▶ **Activity**
When you reach the line in the listing below that contains "- 🌱 I’m currently learning english", begin returning lines exactly as written, and stop after the line that contains "## Day 3 Friday 16.02, 9:00-17:00". Return no other lines.

▶ **Data excerpts**
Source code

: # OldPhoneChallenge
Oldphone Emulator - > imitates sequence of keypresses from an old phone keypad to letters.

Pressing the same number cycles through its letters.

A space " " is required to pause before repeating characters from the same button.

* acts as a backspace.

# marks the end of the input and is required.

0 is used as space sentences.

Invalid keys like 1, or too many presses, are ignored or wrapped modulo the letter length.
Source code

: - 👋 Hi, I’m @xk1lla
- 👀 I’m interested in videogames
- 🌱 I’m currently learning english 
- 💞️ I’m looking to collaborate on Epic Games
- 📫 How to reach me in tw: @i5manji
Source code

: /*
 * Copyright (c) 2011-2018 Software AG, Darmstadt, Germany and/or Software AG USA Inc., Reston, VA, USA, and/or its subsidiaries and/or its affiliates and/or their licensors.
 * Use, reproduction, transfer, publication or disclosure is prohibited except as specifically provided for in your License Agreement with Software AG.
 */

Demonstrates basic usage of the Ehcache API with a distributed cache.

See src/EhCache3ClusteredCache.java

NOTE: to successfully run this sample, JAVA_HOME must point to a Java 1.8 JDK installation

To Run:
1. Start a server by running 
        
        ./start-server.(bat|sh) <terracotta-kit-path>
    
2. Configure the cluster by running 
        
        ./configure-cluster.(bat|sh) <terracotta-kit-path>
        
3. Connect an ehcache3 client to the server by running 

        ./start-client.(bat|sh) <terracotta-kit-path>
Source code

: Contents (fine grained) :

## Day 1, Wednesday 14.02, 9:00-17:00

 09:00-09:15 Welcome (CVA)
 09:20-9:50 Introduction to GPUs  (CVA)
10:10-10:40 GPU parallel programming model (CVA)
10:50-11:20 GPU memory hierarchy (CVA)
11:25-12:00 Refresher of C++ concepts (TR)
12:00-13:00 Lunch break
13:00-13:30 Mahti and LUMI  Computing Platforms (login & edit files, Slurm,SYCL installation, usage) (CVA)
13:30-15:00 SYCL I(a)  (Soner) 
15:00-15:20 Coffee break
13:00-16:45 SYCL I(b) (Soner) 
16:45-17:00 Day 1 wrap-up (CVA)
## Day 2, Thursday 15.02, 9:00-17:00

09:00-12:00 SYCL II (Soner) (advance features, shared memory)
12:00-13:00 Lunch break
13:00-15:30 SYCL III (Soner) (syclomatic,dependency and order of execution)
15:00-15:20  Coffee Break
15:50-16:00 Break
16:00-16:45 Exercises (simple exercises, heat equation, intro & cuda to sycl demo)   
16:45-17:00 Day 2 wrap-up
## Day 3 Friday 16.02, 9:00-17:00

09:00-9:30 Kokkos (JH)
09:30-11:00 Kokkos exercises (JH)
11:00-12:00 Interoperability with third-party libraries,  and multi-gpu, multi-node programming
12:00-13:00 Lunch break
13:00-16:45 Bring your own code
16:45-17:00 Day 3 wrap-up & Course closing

* * *

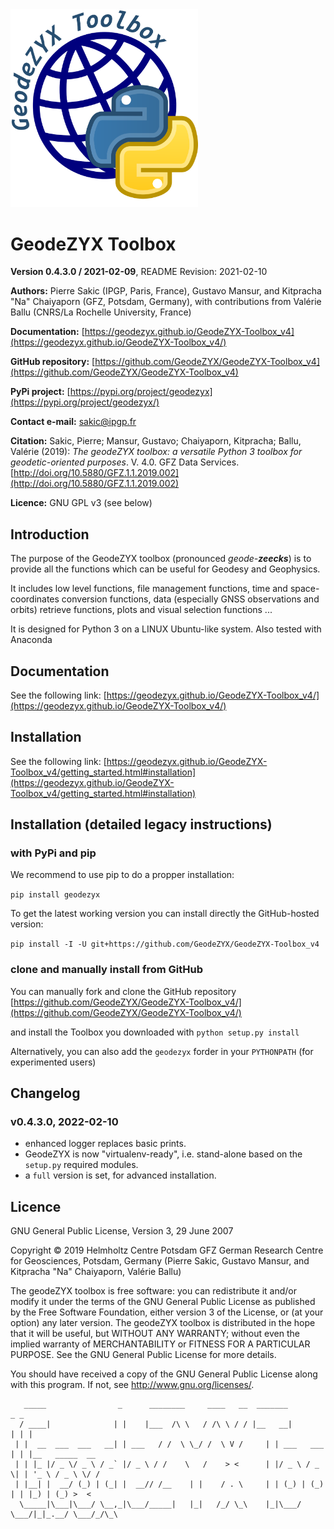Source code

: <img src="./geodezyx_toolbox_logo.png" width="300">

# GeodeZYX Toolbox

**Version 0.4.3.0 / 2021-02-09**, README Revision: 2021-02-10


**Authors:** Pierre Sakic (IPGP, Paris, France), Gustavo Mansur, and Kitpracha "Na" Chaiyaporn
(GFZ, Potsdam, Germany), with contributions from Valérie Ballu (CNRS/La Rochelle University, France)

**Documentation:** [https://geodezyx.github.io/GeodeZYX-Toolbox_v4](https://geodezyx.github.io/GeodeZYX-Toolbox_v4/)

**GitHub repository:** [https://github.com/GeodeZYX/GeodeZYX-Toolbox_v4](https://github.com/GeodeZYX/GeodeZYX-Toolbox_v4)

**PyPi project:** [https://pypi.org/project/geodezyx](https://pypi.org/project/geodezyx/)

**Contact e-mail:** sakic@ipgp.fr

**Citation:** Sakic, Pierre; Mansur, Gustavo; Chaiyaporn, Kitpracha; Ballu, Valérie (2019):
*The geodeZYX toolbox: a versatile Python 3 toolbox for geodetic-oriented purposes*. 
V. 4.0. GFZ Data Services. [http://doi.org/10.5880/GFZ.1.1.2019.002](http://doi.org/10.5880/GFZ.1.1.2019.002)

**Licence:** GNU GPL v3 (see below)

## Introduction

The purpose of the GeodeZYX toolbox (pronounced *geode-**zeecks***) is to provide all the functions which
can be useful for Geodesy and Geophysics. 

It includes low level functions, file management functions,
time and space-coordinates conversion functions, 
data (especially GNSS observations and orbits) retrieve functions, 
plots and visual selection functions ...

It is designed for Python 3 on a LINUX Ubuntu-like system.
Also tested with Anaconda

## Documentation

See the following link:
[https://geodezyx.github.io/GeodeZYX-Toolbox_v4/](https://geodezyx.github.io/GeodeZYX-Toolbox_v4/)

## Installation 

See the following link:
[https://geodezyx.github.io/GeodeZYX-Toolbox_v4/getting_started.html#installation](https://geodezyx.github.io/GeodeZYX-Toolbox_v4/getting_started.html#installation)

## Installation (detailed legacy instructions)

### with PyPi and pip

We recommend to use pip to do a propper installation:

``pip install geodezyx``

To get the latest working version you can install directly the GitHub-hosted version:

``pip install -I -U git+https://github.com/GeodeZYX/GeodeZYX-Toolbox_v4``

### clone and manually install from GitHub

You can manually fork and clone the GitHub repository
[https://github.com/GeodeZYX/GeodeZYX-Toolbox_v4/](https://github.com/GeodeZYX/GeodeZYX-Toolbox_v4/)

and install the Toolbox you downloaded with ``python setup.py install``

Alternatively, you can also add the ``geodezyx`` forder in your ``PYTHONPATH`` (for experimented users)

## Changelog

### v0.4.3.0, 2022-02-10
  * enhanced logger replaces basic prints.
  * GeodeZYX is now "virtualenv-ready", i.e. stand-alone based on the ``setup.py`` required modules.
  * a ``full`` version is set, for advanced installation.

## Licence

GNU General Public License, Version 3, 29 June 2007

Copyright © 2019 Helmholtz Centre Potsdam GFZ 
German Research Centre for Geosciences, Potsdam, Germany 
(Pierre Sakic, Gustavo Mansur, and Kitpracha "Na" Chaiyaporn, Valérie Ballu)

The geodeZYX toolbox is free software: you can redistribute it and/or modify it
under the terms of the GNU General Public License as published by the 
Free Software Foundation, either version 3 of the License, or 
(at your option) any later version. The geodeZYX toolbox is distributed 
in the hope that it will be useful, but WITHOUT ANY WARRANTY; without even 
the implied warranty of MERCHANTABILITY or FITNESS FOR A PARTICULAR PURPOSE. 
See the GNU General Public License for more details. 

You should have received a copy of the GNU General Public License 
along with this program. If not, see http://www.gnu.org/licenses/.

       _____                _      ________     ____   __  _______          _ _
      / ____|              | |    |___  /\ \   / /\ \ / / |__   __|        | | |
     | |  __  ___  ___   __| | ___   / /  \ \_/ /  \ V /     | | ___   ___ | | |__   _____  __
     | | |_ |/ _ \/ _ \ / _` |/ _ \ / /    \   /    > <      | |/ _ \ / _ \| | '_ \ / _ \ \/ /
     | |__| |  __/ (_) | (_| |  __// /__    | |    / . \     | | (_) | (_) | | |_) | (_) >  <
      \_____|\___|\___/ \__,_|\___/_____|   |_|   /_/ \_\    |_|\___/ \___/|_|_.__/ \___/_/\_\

▶ **Expected answer**
- 🌱 I’m currently learning english 
- 💞️ I’m looking to collaborate on Epic Games
- 📫 How to reach me in tw: @i5manji
Source code

: /*
 * Copyright (c) 2011-2018 Software AG, Darmstadt, Germany and/or Software AG USA Inc., Reston, VA, USA, and/or its subsidiaries and/or its affiliates and/or their licensors.
 * Use, reproduction, transfer, publication or disclosure is prohibited except as specifically provided for in your License Agreement with Software AG.
 */

Demonstrates basic usage of the Ehcache API with a distributed cache.

See src/EhCache3ClusteredCache.java

NOTE: to successfully run this sample, JAVA_HOME must point to a Java 1.8 JDK installation

To Run:
1. Start a server by running 
        
        ./start-server.(bat|sh) <terracotta-kit-path>
    
2. Configure the cluster by running 
        
        ./configure-cluster.(bat|sh) <terracotta-kit-path>
        
3. Connect an ehcache3 client to the server by running 

        ./start-client.(bat|sh) <terracotta-kit-path>
Source code

: Contents (fine grained) :

## Day 1, Wednesday 14.02, 9:00-17:00

 09:00-09:15 Welcome (CVA)
 09:20-9:50 Introduction to GPUs  (CVA)
10:10-10:40 GPU parallel programming model (CVA)
10:50-11:20 GPU memory hierarchy (CVA)
11:25-12:00 Refresher of C++ concepts (TR)
12:00-13:00 Lunch break
13:00-13:30 Mahti and LUMI  Computing Platforms (login & edit files, Slurm,SYCL installation, usage) (CVA)
13:30-15:00 SYCL I(a)  (Soner) 
15:00-15:20 Coffee break
13:00-16:45 SYCL I(b) (Soner) 
16:45-17:00 Day 1 wrap-up (CVA)
## Day 2, Thursday 15.02, 9:00-17:00

09:00-12:00 SYCL II (Soner) (advance features, shared memory)
12:00-13:00 Lunch break
13:00-15:30 SYCL III (Soner) (syclomatic,dependency and order of execution)
15:00-15:20  Coffee Break
15:50-16:00 Break
16:00-16:45 Exercises (simple exercises, heat equation, intro & cuda to sycl demo)   
16:45-17:00 Day 2 wrap-up
## Day 3 Friday 16.02, 9:00-17:00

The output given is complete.